During 2009, the company completed transactions in May and October to improve its debt
maturity profile.
In May 2009, the company completed a private exchange offer related to its 5.75% fixed rate
notes due June 2011 and its 6.375% fixed rate notes due April 2012. The company exchanged
approximately $67 million in principal amount of new 10% senior notes due 2015 for approximately
$67 million principal amount of the 2011 notes, and approximately $193 million in principal amount
of new 10% senior notes due 2016 for approximately $193 million principal amount of the 2012 notes.
The new 2015 notes and the new 2016 notes (together, the Notes) are senior unsecured
obligations and are guaranteed by the company subsidiaries providing guarantees under the revolving
credit agreements and the term loan agreement as described below. The Notes and the subsidiary
guarantees have not been and will not be registered under the Securities Act of 1933, as amended
(the Securities Act), or any state securities laws and may not be offered or sold in the United
States absent registration or an applicable exemption from registration requirements.
In connection with the exchange transactions and in accordance with the modifications and
extinguishments requirements of ASC Topic 470, Debt, the company recorded a gain of approximately
$42.7 million which was classified in Other non-operating items in the Statement of Income for
the second quarter of 2009. This gain resulted from recording the Notes at fair value as of the
time of the exchange and extinguishing the old notes at their historical book values. Fair value of
the Notes was based on their trading prices on and shortly after the exchange date. The discount
created by recording the Notes at fair value instead of face value is being amortized over the term
of the loans to interest expense.
In October 2009, the company completed a private placement offering of $250 million in
aggregate principal amount of 8.750% senior notes due 2014 and $250 million in aggregate principal
amount of 9.375% senior notes due 2017. The 2014 notes were priced at 98.465% of face value,
resulting in a yield to maturity of 9.l25%. The 2017 notes were priced at 98.582% of face value,
resulting in a yield to maturity of 9.625%. The 2014 notes and the 2017 notes (together, the New
Notes) were made available in a private offering that is exempt from the registration requirements
of the Securities Act. The New Notes are guaranteed on a senior basis by the subsidiaries of the
company that guarantee its revolving credit facilities and term loan. The company used the net
proceeds from the offering to partially repay borrowings outstanding under its revolving credit
facilities and term loan. The New Notes and the subsidiary guarantees have not been and will not be
registered under the Securities Act, or any state securities laws and may not be offered or sold in
the United States absent registration or an applicable exemption from registration requirements.

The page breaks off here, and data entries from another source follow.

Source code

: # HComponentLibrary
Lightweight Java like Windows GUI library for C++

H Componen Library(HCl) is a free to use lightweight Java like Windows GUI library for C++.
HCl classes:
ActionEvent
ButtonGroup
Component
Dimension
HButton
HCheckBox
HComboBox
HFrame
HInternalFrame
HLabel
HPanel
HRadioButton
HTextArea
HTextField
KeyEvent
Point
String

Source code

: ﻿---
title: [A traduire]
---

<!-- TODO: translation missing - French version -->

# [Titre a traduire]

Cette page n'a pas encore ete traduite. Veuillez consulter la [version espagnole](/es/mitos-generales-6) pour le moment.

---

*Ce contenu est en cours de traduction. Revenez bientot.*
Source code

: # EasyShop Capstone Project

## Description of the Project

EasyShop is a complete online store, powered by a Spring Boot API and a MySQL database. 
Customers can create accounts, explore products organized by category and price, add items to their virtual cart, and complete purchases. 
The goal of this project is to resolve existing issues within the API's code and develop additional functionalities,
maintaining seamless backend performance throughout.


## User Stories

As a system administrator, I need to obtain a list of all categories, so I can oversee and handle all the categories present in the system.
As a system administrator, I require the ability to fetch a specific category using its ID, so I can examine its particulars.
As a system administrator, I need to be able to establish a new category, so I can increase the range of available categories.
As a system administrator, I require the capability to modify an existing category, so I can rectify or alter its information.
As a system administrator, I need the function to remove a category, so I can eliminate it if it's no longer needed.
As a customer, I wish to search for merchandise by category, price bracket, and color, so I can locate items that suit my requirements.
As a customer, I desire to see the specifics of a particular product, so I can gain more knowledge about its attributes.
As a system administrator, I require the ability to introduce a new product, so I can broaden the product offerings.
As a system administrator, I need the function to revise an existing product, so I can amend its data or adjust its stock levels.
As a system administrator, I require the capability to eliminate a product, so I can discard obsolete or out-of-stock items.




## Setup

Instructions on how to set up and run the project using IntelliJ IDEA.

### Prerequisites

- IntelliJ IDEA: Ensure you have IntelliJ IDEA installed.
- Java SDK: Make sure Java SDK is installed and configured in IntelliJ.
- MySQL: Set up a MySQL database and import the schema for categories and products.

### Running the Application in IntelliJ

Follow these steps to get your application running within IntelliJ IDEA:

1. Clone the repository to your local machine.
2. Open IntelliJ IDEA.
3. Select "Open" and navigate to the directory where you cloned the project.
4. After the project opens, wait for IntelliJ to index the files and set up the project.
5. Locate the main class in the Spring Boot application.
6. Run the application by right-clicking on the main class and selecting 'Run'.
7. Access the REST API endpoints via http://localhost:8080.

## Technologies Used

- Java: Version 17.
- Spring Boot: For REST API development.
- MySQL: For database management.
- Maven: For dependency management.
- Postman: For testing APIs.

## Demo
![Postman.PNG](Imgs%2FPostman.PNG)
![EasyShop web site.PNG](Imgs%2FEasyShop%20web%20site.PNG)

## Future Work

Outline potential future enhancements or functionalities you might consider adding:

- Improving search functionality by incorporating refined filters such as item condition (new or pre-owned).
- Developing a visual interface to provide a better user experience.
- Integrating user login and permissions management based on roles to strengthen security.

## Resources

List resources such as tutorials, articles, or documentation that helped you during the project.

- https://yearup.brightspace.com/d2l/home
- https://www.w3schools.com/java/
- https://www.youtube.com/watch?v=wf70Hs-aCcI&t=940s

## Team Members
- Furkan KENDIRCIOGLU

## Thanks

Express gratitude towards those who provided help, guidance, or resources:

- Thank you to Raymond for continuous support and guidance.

On Oct. 31, 2008, the company amended each of its three revolving credit agreements and its
term loan agreement. Under each of the amendments, it is required that the company maintain a
senior leverage ratio of less than 3.5x. The agreements also require the company to maintain a
total leverage ratio of less than 4.0x. The total leverage ratio would also include any
subordinated debt the company may issue in the future. Currently, all of the companys debt is
senior and unsecured. At Dec. 27, 2009, the senior leverage ratio was 2.63x.
The amendments also changed the pricing of the facilities. For the revolving credit
facilities, the commitment fees may range from 0.125% to 0.25% depending on credit ratings for the
companys senior unsecured debt from Moodys Investor Services (Moodys) and Standard & Poors
(S&P). The rate currently in effect is 0.25%. In addition, at the time of the amendments the
aggregate size of the revolving credit facilities was reduced to $3.1 billion from $3.9 billion.
There was a further provision that the aggregate size of the three revolving credit agreements
would be reduced on a dollar-for-dollar basis for the first $397 million that the company raised in
the capital markets prior to Dec. 31, 2009 and in any event reduced to $2.75 billion at Dec. 31,
2009. As a result, the aggregate size of the facilities was reduced to $2.75 billion in October
2009 with the issuance of New Notes.
Under each of the agreements, the company may borrow at an applicable margin above the
Eurodollar base rate or the higher of the Prime Rate or the Federal Funds Effective Rate plus
0.50%. Under the amended revolving credit agreements, the applicable margin for such borrowings
ranges from 1.00% to 2.25% depending on credit ratings. Under the term loan agreement, the
applicable margin varies from 1.25% to 2.25%. At its current ratings the company will pay an
applicable margin of 2.25% under each of the revolving credit agreements and the term loan
agreement.
41
In connection with each of its three revolving credit agreements and its term loan agreement,
the company agreed to provide guarantees from a majority of its domestic wholly-owned subsidiaries
in the event that the companys credit ratings from either Moodys or S&P fell below investment
grade. In the first quarter of 2009, the companys credit rating was downgraded below investment
grade by both S&P and Moodys. Accordingly, the guarantees were triggered and the existing notes
due 2011 and 2012 and other unsecured debt of the company became structurally subordinated to the
revolving credit agreements and the term loan.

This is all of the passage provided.